Chatty servers are one thing you prevent up front with minimal effort. Then, you can tune the DB or client code as needed... but it's hard to factor out the roundtrips later no matter how fast your code runs. In the extreme, what if your web server is in a different country to your DB server...?
Edit: it's interesting to note the SQL guys (HLGEM, astander, me) saying "one trip" and the client guys saying "multiple, code reuse"...
I am struggling with this problem myself. And I don't have an answer yet, but I do have some thoughts.
Having reviewed the answers given by others to this point, there is still a third option.
In my appllication, around ten or twelve calls are made to the server to get the data I need. Some of the datafields are varchar max and varbinary max fields (pictures, large documents, videos and sound files). All of my calls are synchronous - i.e., while the data is being requested, the user (and the client side program) has no choice but to wait. He may only want to read or view the data which only makes total sense when it is ALL there, not just partially there.

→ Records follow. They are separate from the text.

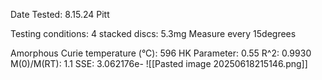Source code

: Date Tested: 8.15.24  Pitt

Testing conditions:
4 stacked discs: 5.3mg
Measure every 15degrees

Amorphous Curie temperature (°C): 596
HK Parameter: 0.55
R^2: 0.9930
M(0)/M(RT): 1.1
SSE: 3.062176e-
![[Pasted image 20250618215146.png]]
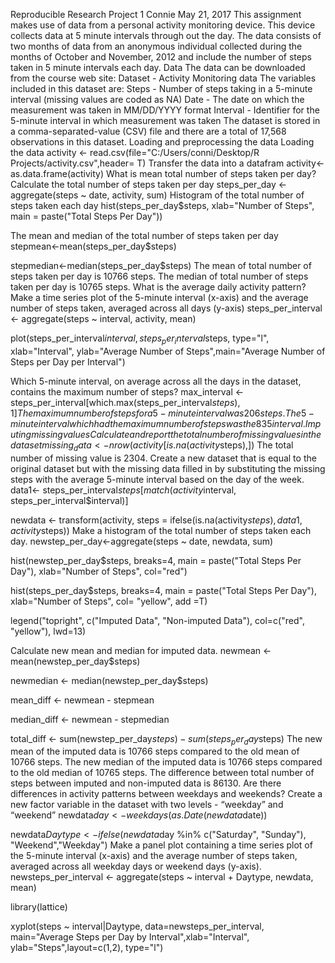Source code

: Reproducible Research Project 1
Connie
May 21, 2017
This assignment makes use of data from a personal activity monitoring device. This device collects data at 5 minute intervals through out the day. The data consists of two months of data from an anonymous individual collected during the months of October and November, 2012 and include the number of steps taken in 5 minute intervals each day.
Data
The data can be downloaded from the course web site:
Dataset - Activity Monitoring data
The variables included in this dataset are:
Steps - Number of steps taking in a 5-minute interval (missing values are coded as NA)
Date - The date on which the measurement was taken in MM/DD/YYYY format
Interval - Identifier for the 5-minute interval in which measurement was taken
The dataset is stored in a comma-separated-value (CSV) file and there are a total of 17,568 observations in this dataset.
Loading and preprocessing the data
Loading the data
activity <- read.csv(file="C:/Users/conni/Desktop/R Projects/activity.csv",header= T)
Transfer the data into a datafram
activity<-as.data.frame(activity)
What is mean total number of steps taken per day?
Calculate the total number of steps taken per day
steps_per_day <- aggregate(steps ~ date, activity, sum)
Histogram of the total number of steps taken each day
hist(steps_per_day$steps, xlab="Number of Steps", main = paste("Total Steps Per Day"))

The mean and median of the total number of steps taken per day
stepmean<-mean(steps_per_day$steps)

stepmedian<-median(steps_per_day$steps)
The mean of total number of steps taken per day is 10766 steps.
The median of total number of steps taken per day is 10765 steps.
What is the average daily activity pattern?
Make a time series plot of the 5-minute interval (x-axis) and the average number of steps taken, averaged across all days (y-axis)
steps_per_interval <- aggregate(steps ~ interval, activity, mean)

plot(steps_per_interval$interval,steps_per_interval$steps, type="l", xlab="Interval", ylab="Average Number of Steps",main="Average Number of Steps per Day per Interval")

Which 5-minute interval, on average across all the days in the dataset, contains the maximum number of steps?
max_interval <- steps_per_interval[which.max(steps_per_interval$steps),1]
The maximum number of steps for a 5-minute interval was 206 steps.
The 5-minute interval which had the maximum number of steps was the 835 interval.
Imputing missing values
Calculate and report the total number of missing values in the dataset
missing_data<-nrow(activity[is.na(activity$steps),])
The total number of missing value is 2304.
Create a new dataset that is equal to the original dataset but with the missing data filled in by substituting the missing steps with the average 5-minute interval based on the day of the week.
data1<- steps_per_interval$steps[match(activity$interval, steps_per_interval$interval)]

newdata <- transform(activity, steps = ifelse(is.na(activity$steps), data1, activity$steps))
Make a histogram of the total number of steps taken each day.
newstep_per_day<-aggregate(steps ~ date, newdata, sum)

hist(newstep_per_day$steps, breaks=4, main = paste("Total Steps Per Day"), xlab="Number of Steps", col="red")

hist(steps_per_day$steps, breaks=4, main = paste("Total Steps Per Day"), xlab="Number of Steps", col= "yellow", add =T)

legend("topright", c("Imputed Data", "Non-imputed Data"), col=c("red", "yellow"), lwd=13)

Calculate new mean and median for imputed data.
newmean <- mean(newstep_per_day$steps)

newmedian <- median(newstep_per_day$steps)

mean_diff <- newmean - stepmean

median_diff <- newmean - stepmedian

total_diff <- sum(newstep_per_day$steps) - sum(steps_per_day$steps)
The new mean of the imputed data is 10766 steps compared to the old mean of 10766 steps.
The new median of the imputed data is 10766 steps compared to the old median of 10765 steps.
The difference between total number of steps between imputed and non-imputed data is 86130.
Are there differences in activity patterns between weekdays and weekends?
Create a new factor variable in the dataset with two levels - “weekday” and “weekend”
newdata$day <- weekdays(as.Date(newdata$date))

newdata$Daytype <- ifelse(newdata$day %in% c("Saturday", "Sunday"), "Weekend","Weekday")
Make a panel plot containing a time series plot of the 5-minute interval (x-axis) and the average number of steps taken, averaged across all weekday days or weekend days (y-axis).
newsteps_per_interval <- aggregate(steps ~ interval + Daytype, newdata, mean)

library(lattice) 

xyplot(steps ~ interval|Daytype, data=newsteps_per_interval, main="Average Steps per Day by Interval",xlab="Interval", ylab="Steps",layout=c(1,2), type="l")
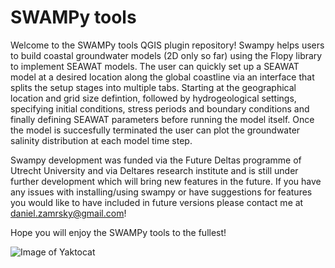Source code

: # SWAMPy tools

Welcome to the SWAMPy tools QGIS plugin repository! Swampy helps users to build coastal groundwater models (2D only so far) using the Flopy library to implement SEAWAT models. The user can  quickly set up a SEAWAT model at a desired location along the global coastline via an interface that splits the setup stages into multiple tabs. Starting at the geographical location and grid size defintion, followed by hydrogeological settings, specifying initial conditions, stress periods and boundary conditions and finally defining SEAWAT parameters before running the model itself. Once the model is succesfully terminated the user can plot the groundwater salinity distribution at each model time step.

Swampy development was funded via the Future Deltas programme of Utrecht University and via Deltares research institute and is still under further development which will bring new features in the future. If you have any issues with installing/using swampy or have suggestions for features you would like to have included in future versions please contact me at daniel.zamrsky@gmail.com! 

Hope you will enjoy the SWAMPy tools to the fullest! 

![Image of Yaktocat](https://octodex.github.com/images/yaktocat.png)
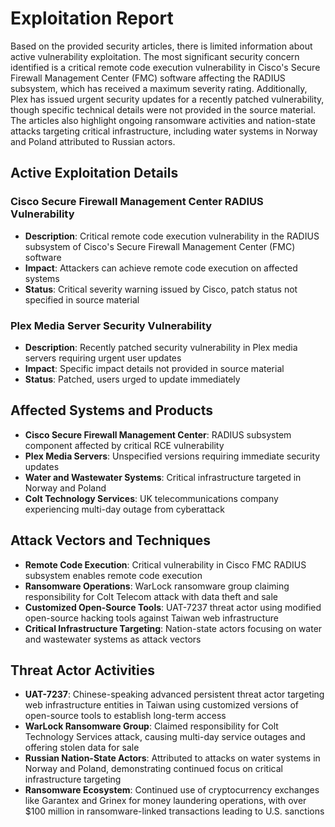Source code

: # Exploitation Report

Based on the provided security articles, there is limited information about active vulnerability exploitation. The most significant security concern identified is a critical remote code execution vulnerability in Cisco's Secure Firewall Management Center (FMC) software affecting the RADIUS subsystem, which has received a maximum severity rating. Additionally, Plex has issued urgent security updates for a recently patched vulnerability, though specific technical details were not provided in the source material. The articles also highlight ongoing ransomware activities and nation-state attacks targeting critical infrastructure, including water systems in Norway and Poland attributed to Russian actors.

## Active Exploitation Details

### Cisco Secure Firewall Management Center RADIUS Vulnerability
- **Description**: Critical remote code execution vulnerability in the RADIUS subsystem of Cisco's Secure Firewall Management Center (FMC) software
- **Impact**: Attackers can achieve remote code execution on affected systems
- **Status**: Critical severity warning issued by Cisco, patch status not specified in source material

### Plex Media Server Security Vulnerability
- **Description**: Recently patched security vulnerability in Plex media servers requiring urgent user updates
- **Impact**: Specific impact details not provided in source material
- **Status**: Patched, users urged to update immediately

## Affected Systems and Products

- **Cisco Secure Firewall Management Center**: RADIUS subsystem component affected by critical RCE vulnerability
- **Plex Media Servers**: Unspecified versions requiring immediate security updates
- **Water and Wastewater Systems**: Critical infrastructure targeted in Norway and Poland
- **Colt Technology Services**: UK telecommunications company experiencing multi-day outage from cyberattack

## Attack Vectors and Techniques

- **Remote Code Execution**: Critical vulnerability in Cisco FMC RADIUS subsystem enables remote code execution
- **Ransomware Operations**: WarLock ransomware group claiming responsibility for Colt Telecom attack with data theft and sale
- **Customized Open-Source Tools**: UAT-7237 threat actor using modified open-source hacking tools against Taiwan web infrastructure
- **Critical Infrastructure Targeting**: Nation-state actors focusing on water and wastewater systems as attack vectors

## Threat Actor Activities

- **UAT-7237**: Chinese-speaking advanced persistent threat actor targeting web infrastructure entities in Taiwan using customized versions of open-source tools to establish long-term access
- **WarLock Ransomware Group**: Claimed responsibility for Colt Technology Services attack, causing multi-day service outages and offering stolen data for sale
- **Russian Nation-State Actors**: Attributed to attacks on water systems in Norway and Poland, demonstrating continued focus on critical infrastructure targeting
- **Ransomware Ecosystem**: Continued use of cryptocurrency exchanges like Garantex and Grinex for money laundering operations, with over $100 million in ransomware-linked transactions leading to U.S. sanctions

The process, I believe, is slower this way and I am in the process of developing an alternative approach which is based on asynchronous calls to the server from a DLL libaray which raises events to the client to announce the progress to the client. The client is programmed to handle the DLL events and set a variable on the client side indicating chich calls have been completed. The client program can then do what it must do to prepare the data received in call #1 while the DLL is proceeding asynchronously to get the data of call #2. When the client is ready to process the data of call #2, it must check the status and wait to proceed if necessary (I am hoping this will be a short or no wait at all). In this manner, both server and client side software are getting the job done in a more efficient manner.
If you're that concerned with performance, try a test of both and see which performs better.
Personally, I prefer the second method. It makes life easier for the developers, makes code more re-usable, and modularizes things so changes down the road are easier.
I personally like option two for the reason you stated: code reuse
But consider this: for small requests the latency might be longer than what you do with the request. You have to find that right balance.
As the ADO.Net developer, your job is to make the code as correct, clear, and maintainable as possible. This means that you must separate your concerns.
It's the job of the SQL Server connection technology to make it fast.
If you implement a correct, clear, maintainable application that solves the business problems, and it turns out that the database access is the major bottleneck that prevents the system from operating within acceptable limits, then, and only then, should you start persuing ways to fix the problem. This may or may not include consolidating database queries.
Don't optimize for performance until a need arisess to do so. This means that you should analyze your anticipated use patterns and determine what the typical frequency of use for this process will be, and what user interface latency will result from the present design. If the user will receive feedback from the app is less than a few (2-3) seconds, and the application load from this process is not an inordinate load on server capacity, then don't worry about it. If otoh the user is waiting an unacceptable amount of time for a response (subjectve but definitiely measurable) or if the server is being overloaded, then it's time to begin optimization. And then, which optimization techniques will make the most sense, or be the most cost effective, depend on what your analysis of the issue tells you.
So, in the meantime, focus on maintainability. That means, in your case, code reuse
Personally I would go with 1 larger round trip.
This will definately be influenced by the exact reusability of the calling code, and how it might be refactored.
But as mentioned, this will depend on your exact situation, where maintainability vs performance could be a factor.